Thursday, March 18, 2021

Coronavirus Update 3-18-2021: Employers facing lawsuits for failing to pay for pre-shift Covid screenings


In the early days of the COVID-19 pandemic, I asked this question: "Are employers legally responsible for paying workers for the time it takes to record their body temperatures before entering the workplace?" 

My answer was a legal, "Probably," and a moral, "Definitely."

This isn't a "what does the law allow" issue; this is a "what's right is right" issue. If you're requiring your employees to queue in a line to take their temperature before you'll let them enter the workplace, pay them. Don't be cheap and don't count pennies.

Your employees are scared. They are risking their own personal health and safety, and that of everyone who lives in their homes, to keep your essential business up and running. They could just as easily stay home, limit their exposure, and collect unemployment. What they need is your compassion, not your penny-pinching. Times are tough for everyone. I get it. But your business shouldn't go belly up if you pay each employee for a few extra minutes of time each day.
But since this is a legal blog, we might as well take a fresh look at the legal issue, courtesy of a recently filed lawsuit against The Merchant of Tennis Inc., a San Bernardino, California, racquet sports retailer. According to Law360, among other wage and hour violations, Jos√© Hernandez Solis claimed that his former employer illegally failed to pay employees for their time spent undergoing COVID-19 temperature checks at the beginning of the shifts. Law360 points out that Walmart faces similar allegations in another recently filed California lawsuit. According to that lawsuit, Walmart failed to pay its employees for the 30 - 45 minutes spent each workday for COVID-19 temperature screening and questioning.

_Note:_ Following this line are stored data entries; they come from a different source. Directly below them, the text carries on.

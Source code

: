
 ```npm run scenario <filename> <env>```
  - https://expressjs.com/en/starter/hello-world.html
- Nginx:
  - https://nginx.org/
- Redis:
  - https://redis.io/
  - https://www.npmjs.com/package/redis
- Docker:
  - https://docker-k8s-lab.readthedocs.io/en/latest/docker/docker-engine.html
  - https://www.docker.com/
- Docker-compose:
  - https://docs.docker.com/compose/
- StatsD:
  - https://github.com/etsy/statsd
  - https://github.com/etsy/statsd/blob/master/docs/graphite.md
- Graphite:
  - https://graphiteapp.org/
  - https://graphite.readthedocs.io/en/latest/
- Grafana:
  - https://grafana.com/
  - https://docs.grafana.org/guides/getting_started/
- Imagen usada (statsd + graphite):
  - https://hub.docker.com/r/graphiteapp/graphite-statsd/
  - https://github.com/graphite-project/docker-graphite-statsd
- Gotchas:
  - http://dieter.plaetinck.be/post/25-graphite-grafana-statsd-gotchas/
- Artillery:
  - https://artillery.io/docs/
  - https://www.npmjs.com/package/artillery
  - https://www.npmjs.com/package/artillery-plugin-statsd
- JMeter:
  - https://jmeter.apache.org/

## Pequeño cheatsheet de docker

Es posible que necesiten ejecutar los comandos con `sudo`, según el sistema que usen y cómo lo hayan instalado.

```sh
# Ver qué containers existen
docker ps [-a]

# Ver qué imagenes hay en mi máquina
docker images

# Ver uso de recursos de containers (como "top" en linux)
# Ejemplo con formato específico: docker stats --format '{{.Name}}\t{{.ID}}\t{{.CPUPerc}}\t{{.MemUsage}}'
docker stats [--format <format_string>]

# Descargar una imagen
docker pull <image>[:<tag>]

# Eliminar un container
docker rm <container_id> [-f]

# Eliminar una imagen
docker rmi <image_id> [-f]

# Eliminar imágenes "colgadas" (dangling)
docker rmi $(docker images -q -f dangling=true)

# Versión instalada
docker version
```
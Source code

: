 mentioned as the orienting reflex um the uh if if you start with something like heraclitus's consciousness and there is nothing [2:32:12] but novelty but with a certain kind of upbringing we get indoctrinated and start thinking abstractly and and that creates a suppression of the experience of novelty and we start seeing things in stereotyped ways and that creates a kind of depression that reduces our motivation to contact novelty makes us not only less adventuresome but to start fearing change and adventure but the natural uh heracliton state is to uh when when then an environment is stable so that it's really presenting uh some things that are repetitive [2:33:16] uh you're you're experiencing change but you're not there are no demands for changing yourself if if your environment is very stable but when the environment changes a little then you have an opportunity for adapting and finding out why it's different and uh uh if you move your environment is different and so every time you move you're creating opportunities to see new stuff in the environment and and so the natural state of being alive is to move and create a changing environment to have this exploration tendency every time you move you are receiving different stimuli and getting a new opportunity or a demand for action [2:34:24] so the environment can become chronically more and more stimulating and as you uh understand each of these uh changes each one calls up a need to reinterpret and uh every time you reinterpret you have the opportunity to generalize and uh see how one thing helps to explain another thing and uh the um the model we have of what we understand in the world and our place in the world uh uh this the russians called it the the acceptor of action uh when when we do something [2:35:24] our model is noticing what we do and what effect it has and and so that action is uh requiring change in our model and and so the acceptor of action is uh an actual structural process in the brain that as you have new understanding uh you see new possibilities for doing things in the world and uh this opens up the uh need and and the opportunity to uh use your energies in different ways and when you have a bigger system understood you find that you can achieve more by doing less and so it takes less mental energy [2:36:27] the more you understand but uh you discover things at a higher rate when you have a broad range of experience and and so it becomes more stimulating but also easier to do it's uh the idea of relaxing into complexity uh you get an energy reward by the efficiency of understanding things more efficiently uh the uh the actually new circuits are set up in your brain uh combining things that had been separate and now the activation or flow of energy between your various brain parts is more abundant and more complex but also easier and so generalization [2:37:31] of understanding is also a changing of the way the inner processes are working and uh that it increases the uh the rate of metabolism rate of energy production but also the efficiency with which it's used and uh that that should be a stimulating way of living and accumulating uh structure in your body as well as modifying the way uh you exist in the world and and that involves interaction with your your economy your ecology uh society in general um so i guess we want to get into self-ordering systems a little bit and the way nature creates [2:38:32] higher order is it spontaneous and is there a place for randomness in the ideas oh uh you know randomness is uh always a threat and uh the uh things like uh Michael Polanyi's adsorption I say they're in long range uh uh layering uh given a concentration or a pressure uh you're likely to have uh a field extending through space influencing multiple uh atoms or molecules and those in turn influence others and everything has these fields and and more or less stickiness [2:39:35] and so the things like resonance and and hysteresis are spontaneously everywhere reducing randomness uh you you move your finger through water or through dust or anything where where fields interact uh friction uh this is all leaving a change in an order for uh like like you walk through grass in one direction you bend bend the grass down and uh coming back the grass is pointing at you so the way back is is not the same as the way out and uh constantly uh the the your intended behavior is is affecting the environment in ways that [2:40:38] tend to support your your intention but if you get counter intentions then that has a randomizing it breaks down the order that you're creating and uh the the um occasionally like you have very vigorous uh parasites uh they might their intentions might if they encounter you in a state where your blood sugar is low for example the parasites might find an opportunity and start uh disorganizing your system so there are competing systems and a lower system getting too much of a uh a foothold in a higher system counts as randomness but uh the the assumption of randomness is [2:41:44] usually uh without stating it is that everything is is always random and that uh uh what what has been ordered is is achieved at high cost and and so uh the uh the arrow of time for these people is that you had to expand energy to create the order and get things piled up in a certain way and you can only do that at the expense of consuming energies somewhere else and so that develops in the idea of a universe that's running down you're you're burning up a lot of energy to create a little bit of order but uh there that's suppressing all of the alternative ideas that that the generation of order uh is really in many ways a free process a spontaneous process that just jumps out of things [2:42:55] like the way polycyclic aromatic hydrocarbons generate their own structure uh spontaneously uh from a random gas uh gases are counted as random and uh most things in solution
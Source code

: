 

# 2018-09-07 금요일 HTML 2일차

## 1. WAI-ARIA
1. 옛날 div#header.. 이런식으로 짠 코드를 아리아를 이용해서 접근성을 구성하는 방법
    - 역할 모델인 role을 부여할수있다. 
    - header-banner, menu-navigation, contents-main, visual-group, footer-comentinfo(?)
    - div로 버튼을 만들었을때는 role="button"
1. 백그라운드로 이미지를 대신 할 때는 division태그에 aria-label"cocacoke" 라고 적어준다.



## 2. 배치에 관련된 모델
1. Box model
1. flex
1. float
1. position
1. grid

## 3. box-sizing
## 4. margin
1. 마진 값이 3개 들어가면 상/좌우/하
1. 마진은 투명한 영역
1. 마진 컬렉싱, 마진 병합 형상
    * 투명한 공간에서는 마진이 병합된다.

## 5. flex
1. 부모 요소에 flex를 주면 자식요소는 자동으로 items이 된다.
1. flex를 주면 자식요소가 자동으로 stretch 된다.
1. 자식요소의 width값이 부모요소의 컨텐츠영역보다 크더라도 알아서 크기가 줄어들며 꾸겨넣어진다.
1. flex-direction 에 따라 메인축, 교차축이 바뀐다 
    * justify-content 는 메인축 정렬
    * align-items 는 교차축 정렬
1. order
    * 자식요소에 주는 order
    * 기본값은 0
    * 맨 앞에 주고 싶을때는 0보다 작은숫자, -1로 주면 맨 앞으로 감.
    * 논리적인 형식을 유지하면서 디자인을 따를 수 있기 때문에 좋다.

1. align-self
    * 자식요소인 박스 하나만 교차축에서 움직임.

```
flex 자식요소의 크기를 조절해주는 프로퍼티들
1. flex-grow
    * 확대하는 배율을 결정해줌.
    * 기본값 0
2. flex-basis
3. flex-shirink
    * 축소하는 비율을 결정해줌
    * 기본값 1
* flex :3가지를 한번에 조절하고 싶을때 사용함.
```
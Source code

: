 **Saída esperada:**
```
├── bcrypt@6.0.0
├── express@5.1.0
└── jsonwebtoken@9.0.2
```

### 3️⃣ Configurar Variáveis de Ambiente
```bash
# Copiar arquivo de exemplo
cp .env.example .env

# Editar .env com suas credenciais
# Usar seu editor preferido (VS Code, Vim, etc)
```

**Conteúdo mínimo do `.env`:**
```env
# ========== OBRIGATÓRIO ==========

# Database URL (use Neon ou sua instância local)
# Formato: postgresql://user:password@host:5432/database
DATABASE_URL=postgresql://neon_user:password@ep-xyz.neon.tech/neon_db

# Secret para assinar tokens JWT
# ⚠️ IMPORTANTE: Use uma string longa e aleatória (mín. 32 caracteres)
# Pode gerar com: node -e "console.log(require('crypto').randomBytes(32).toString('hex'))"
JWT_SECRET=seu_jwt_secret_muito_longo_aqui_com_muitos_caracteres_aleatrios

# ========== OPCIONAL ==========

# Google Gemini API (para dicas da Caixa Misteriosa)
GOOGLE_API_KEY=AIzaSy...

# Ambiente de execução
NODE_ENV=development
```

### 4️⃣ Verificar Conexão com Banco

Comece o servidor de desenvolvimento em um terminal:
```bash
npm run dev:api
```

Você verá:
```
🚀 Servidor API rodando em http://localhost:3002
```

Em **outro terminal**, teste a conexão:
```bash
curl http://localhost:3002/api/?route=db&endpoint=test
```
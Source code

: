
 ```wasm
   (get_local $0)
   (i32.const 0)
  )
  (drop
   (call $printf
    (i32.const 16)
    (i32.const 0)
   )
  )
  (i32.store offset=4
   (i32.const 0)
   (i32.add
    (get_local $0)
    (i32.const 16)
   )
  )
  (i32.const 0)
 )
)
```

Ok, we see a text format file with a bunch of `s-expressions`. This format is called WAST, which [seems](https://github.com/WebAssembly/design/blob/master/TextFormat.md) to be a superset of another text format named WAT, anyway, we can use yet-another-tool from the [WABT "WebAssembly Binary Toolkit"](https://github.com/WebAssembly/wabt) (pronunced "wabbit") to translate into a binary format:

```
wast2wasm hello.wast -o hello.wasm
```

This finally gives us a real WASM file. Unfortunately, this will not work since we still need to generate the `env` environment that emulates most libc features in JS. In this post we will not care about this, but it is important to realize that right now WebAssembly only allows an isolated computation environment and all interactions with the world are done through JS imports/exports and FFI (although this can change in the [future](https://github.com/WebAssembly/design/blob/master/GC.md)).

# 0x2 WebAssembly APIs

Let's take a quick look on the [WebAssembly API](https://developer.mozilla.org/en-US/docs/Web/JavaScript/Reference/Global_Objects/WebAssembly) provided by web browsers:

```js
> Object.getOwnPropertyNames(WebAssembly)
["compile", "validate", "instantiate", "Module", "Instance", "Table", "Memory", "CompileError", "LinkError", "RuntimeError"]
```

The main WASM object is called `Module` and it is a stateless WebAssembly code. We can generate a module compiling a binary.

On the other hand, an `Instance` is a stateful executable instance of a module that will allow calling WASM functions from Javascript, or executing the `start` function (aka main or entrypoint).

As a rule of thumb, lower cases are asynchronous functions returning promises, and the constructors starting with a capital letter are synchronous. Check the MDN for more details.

Legally, the standard, per SCOTUS's decision in Integrity Staffing Solutions v. Busk, asks whether the pre-shift activities are "integral and indispensable" to an employee's principal activities ("necessary to the principal work performed" and "done for the benefit of the employer"). It's hard to fathom a situation during a pandemic in which pre-shift health screenings don't meet this standard. 

I think employers getting sued over this issue have real (and expensive) exposure. Don't join them. Do the legal thing. Do the right thing. Pay your employees for this time.